Mixture-of-experts logging

FieldPurpose
moe_loggingenables MoE report collection
moe_log_latencyrecords latency metrics in MoE logs
moe_condition_namecondition label for segmented MoE analysis
moe_condition_cardinalitycategory count for condition-aware reports

NAS settings

FieldPurpose
train_nasenables alternating optimization for architecture parameters
nas_alpha_lrlearning rate for architecture parameters
nas_alpha_weight_decayweight decay for architecture parameters
nas_warmup_epochsepochs before alpha updates begin
nas_alternate_stepsalpha-step frequency
nas_use_val_for_alphauses validation loss for alpha updates
nas_discretize_at_enddiscretizes architecture choices after training
nas_discretize_thresholdthreshold used during discretization
nas_log_alphaslogs alpha values during training

Conformal prediction settings

Shared fields:

FieldPurpose
conformal_enabledmaster switch
conformal_methodmethod name such as split, rolling, agaci, enbpi, cptc, or afocp
conformal_quantiletarget coverage level
conformal_knn_kneighborhood size for local conformal methods
conformal_local_windowcalibration window for local methods
conformal_aci_gammaadaptation rate for ACI-style methods
conformal_rolling_alpharolling update rate
conformal_agaci_gammasgamma grid for AgACI
conformal_enbpi_Bbootstrap count for EnbPI
conformal_enbpi_windowrolling window for EnbPI
conformal_tsp_lambdaregularization parameter for TSP
conformal_tsp_windowcalibration window for TSP
conformal_cptc_windowstate-aware rolling window
conformal_cptc_taustate filter sharpness
conformal_cptc_hard_state_filterswitches CPTC filtering mode
conformal_afocp_feature_dimfeature dimension for AFOCP
conformal_afocp_attn_hiddenattention hidden size for AFOCP
conformal_afocp_windowcontext window for AFOCP
conformal_afocp_tautemperature-like scaling for AFOCP
conformal_afocp_internal_feat_hiddenhidden size of the internal feature network
conformal_afocp_internal_feat_depthdepth of the internal feature network
conformal_afocp_internal_feat_dropoutdropout inside the internal feature network
conformal_afocp_online_lronline update learning rate
conformal_afocp_online_stepsnumber of online update steps

Helper methods

TrainingConfig also provides:

  • update(**kwargs) for safe field updates
  • get_conformal_params() to build the trainer-facing conformal configuration payload

Workflow recipes

Smoke test — no optional features:

python
config = TrainingConfig(
    num_epochs=5,
    batch_size=16,
    patience=3,
    use_amp=False,
)
trainer = Trainer(model, config=config, auto_track=False)
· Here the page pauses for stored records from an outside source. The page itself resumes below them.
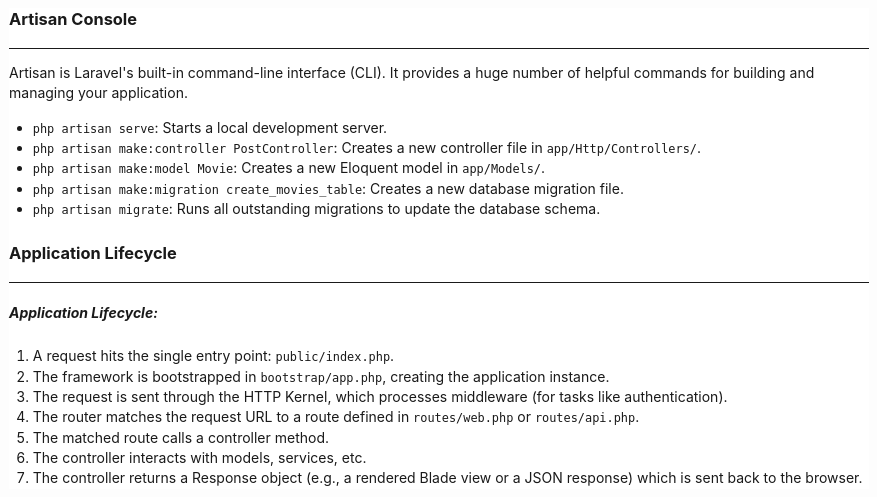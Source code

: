 ### Artisan Console
---

Artisan is Laravel's built-in command-line interface (CLI). It provides a huge number of helpful commands for building and managing your application.

-   `php artisan serve`: Starts a local development server.
-   `php artisan make:controller PostController`: Creates a new controller file in `app/Http/Controllers/`.
-   `php artisan make:model Movie`: Creates a new Eloquent model in `app/Models/`.
-   `php artisan make:migration create_movies_table`: Creates a new database migration file.
-   `php artisan migrate`: Runs all outstanding migrations to update the database schema.
### Application Lifecycle
---

##### Application Lifecycle:

1.  A request hits the single entry point: `public/index.php`.
2.  The framework is bootstrapped in `bootstrap/app.php`, creating the application instance.
3.  The request is sent through the HTTP Kernel, which processes middleware (for tasks like authentication).
4.  The router matches the request URL to a route defined in `routes/web.php` or `routes/api.php`.
5.  The matched route calls a controller method.
6.  The controller interacts with models, services, etc.
7.  The controller returns a Response object (e.g., a rendered Blade view or a JSON response) which is sent back to the browser.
Preprocessing-heavy run — longer training, AMP, gradient clipping:

python
config = TrainingConfig(
    num_epochs=50,
    learning_rate=3e-4,
    batch_size=32,
    patience=10,
    use_amp=True,
    gradient_clip_val=1.0,
    scheduler_type="cosine",
    min_lr=1e-6,
    save_best_model=True,
    experiment_name="revin_decomp_baseline",
)

DARTS / NAS run — architecture parameter alternation:

python
config = TrainingConfig(
    num_epochs=30,
    learning_rate=1e-3,
    batch_size=32,
    train_nas=True,
    nas_alpha_lr=3e-4,
    nas_warmup_epochs=5,
    nas_alternate_steps=1,
    nas_use_val_for_alpha=True,
    nas_discretize_at_end=True,
    nas_log_alphas=True,
)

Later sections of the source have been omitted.